Successful reduction
of oil and gas sector methane emissions
to
meet near-zero intensity targets requires the identification and mitigation
of all possible sources. One potentially important source is catalytic
heaters, which have largely escaped attention in regulatory and mitigation
efforts despite being ubiquitous at upstream production sites in cold
climate regions. This study reports direct in situ measurements of
the exhaust streams of 38 natural gas-fired catalytic heaters at upstream
production sites in British Columbia, Canada. All heaters in the sample
showed consistently poor methane conversion with mean destruction
efficiencies of 61 ± 5% while releasing 235 [+31/–28]

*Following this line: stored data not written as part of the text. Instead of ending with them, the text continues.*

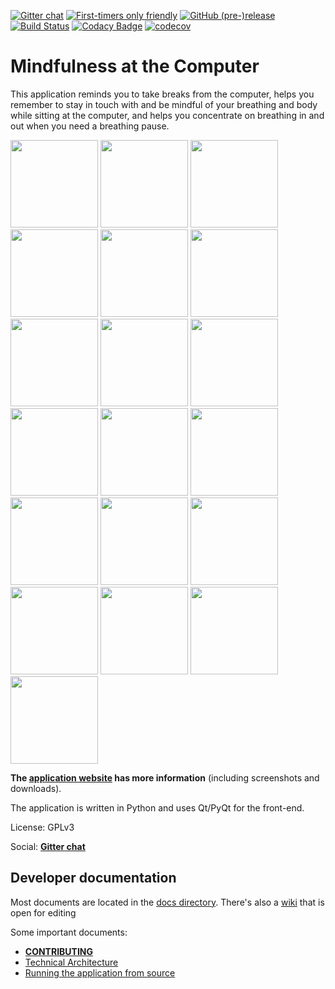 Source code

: [![Gitter chat](https://badges.gitter.im/gitterHQ/gitter.png)](https://gitter.im/mindfulness-at-the-computer/Lobby)
[![First-timers only friendly](https://img.shields.io/badge/first--timers--only-friendly-blue.svg)](http://www.firsttimersonly.com/)
[![GitHub (pre-)release](https://img.shields.io/github/release/SunyataZero/mindfulness-at-the-computer/all.svg)](https://github.com/SunyataZero/mindfulness-at-the-computer/releases/latest)
[![Build Status](https://travis-ci.org/SunyataZero/mindfulness-at-the-computer.svg?branch=master)](https://travis-ci.org/SunyataZero/mindfulness-at-the-computer)
[![Codacy Badge](https://api.codacy.com/project/badge/Grade/799f63cfa9254d4b9c3b1f93eebac994)](https://www.codacy.com/app/SunyataZero/mindfulness-at-the-computer?utm_source=github.com&amp;utm_medium=referral&amp;utm_content=SunyataZero/mindfulness-at-the-computer&amp;utm_campaign=Badge_Grade)
[![codecov](https://codecov.io/gh/SunyataZero/mindfulness-at-the-computer/branch/master/graph/badge.svg)](https://codecov.io/gh/SunyataZero/mindfulness-at-the-computer)
<!--
[![Total number of downloads](https://img.shields.io/github/downloads/SunyataZero/mindfulness-at-the-computer/total.svg)](https://github.com/SunyataZero/mindfulness-at-the-computer/releases)
-->

# Mindfulness at the Computer

This application reminds you to take breaks from the computer, helps you
remember to stay in touch with and be mindful of your breathing and body
while sitting at the computer, and helps you concentrate on breathing
in and out when you need a breathing pause.

<img src="user_files/images/bikkhu-hands.png" height="140"> <img src="user_files/images/boots-and-autumn-leaves.png" height="140"> <img src="user_files/images/boots-outside.png" height="140"> <img src="user_files/images/chair-table-oranges.png" height="140"> <img src="user_files/images/flower-and-stones.png" height="140"> <img src="user_files/images/footprint.png" height="140"> <img src="user_files/images/meditation.png" height="140"> <img src="user_files/images/mini-zen-garden.png" height="140"> <img src="user_files/images/open-window.png" height="140"> <img src="user_files/images/oranges-with-flower.png" height="140"> <img src="user_files/images/outstretched-arms-sunset.png" height="140"> <img src="user_files/images/outstretched-arms.png" height="140"> <img src="user_files/images/rest-mind.png" height="140"> <img src="user_files/images/spiral.png" height="140"> <img src="user_files/images/stones-and-purple-flower.png" height="140"> <img src="user_files/images/stones.png" height="140"> <img src="user_files/images/tea.png" height="140"> <img src="user_files/images/walking-on-petals.png" height="140"> <img src="user_files/images/window.png" height="140">

**The [application website](https://sunyatazero.github.io/mindfulness-at-the-computer/)
has more information** (including screenshots and downloads).

The application is written in Python and uses Qt/PyQt for the front-end.

License: GPLv3

Social: [**Gitter chat**](https://gitter.im/mindfulness-at-the-computer/Lobby)

## Developer documentation

Most documents are located in the [docs directory](docs/). There's also a [wiki](wiki) that is open for editing

Some important documents:
* [**CONTRIBUTING**](CONTRIBUTING.md)
* [Technical Architecture](docs/tech-architecture.md)
* [Running the application from source](docs/running-from-source.md)
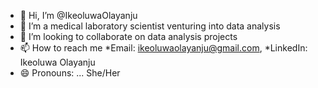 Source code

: - 👋 Hi, I’m @IkeoluwaOlayanju
- 👀 I’m a medical laboratory scientist venturing into data analysis 
- 💞️ I’m looking to collaborate on data analysis projects 
- 📫 How to reach me *Email: ikeoluwaolayanju@gmail.com, *LinkedIn: Ikeoluwa Olayanju
- 😄 Pronouns: ... She/Her

<!---
IkeoluwaOlayanju/IkeoluwaOlayanju is a ✨ special ✨ repository because its `README.md` (this file) appears on your GitHub profile.
You can click the Preview link to take a look at your changes.
--->
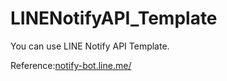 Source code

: # LINENotifyAPI_Template
You can use LINE Notify API Template.

Reference:[notify-bot.line.me/ ](https://notify-bot.line.me/)
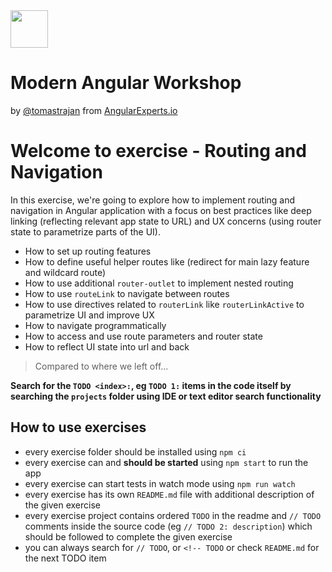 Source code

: <img height="60" src="https://angularexperts.io/assets/images/logo/angular-experts.svg">

# Modern Angular Workshop

by [@tomastrajan](https://twitter.com/tomastrajan) from [AngularExperts.io](https://angularexperts.io)

# Welcome to exercise - Routing and Navigation

In this exercise, we're going to explore how to implement routing and navigation in Angular application
with a focus on best practices like deep linking (reflecting relevant app state to URL) and UX
concerns (using router state to parametrize parts of the UI).

- How to set up routing features
- How to define useful helper routes like (redirect for main lazy feature and wildcard route)
- How to use additional `router-outlet` to implement nested routing
- How to use `routeLink` to navigate between routes
- How to use directives related to `routerLink` like `routerLinkActive` to parametrize UI and improve UX
- How to navigate programmatically
- How to access and use route parameters and router state
- How to reflect UI state into url and back

> Compared to where we left off...

**Search for the  `TODO <index>:`, eg `TODO 1:`  items in the code itself by searching the `projects` folder using IDE or text editor search functionality**


## How to use exercises

- every exercise folder should be installed using `npm ci`
- every exercise can and **should be started** using `npm start` to run the app
- every exercise can start tests in watch mode using `npm run watch`
- every exercise has its own `README.md` file with additional description of the given exercise
- every exercise project contains ordered `TODO` in the readme and `// TODO` comments inside the source code (eg `// TODO 2: description`) which should be followed to complete the given exercise
- you can always search for `// TODO`, or `<!-- TODO` or check `README.md` for the next TODO item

g of methane per cubic meter of fuel. Although individual units are
generally small methane sources (mean of 0.28 ± 0.04 kg/h), their
prevalence means they could represent 6% of the total provincial upstream
methane inventory and as an aggregate methane source could be 5×
more significant than abandoned wells. Notably, these heaters are
seasonal sources whose emissions would be missed in measurement campaigns
occurring solely in summer months. However, additional measurements
from a small number of heat medium burners demonstrate that, where
feasible, methane emissions can be reduced by approximately 425×
by replacing catalytic heaters with centralized heat systems.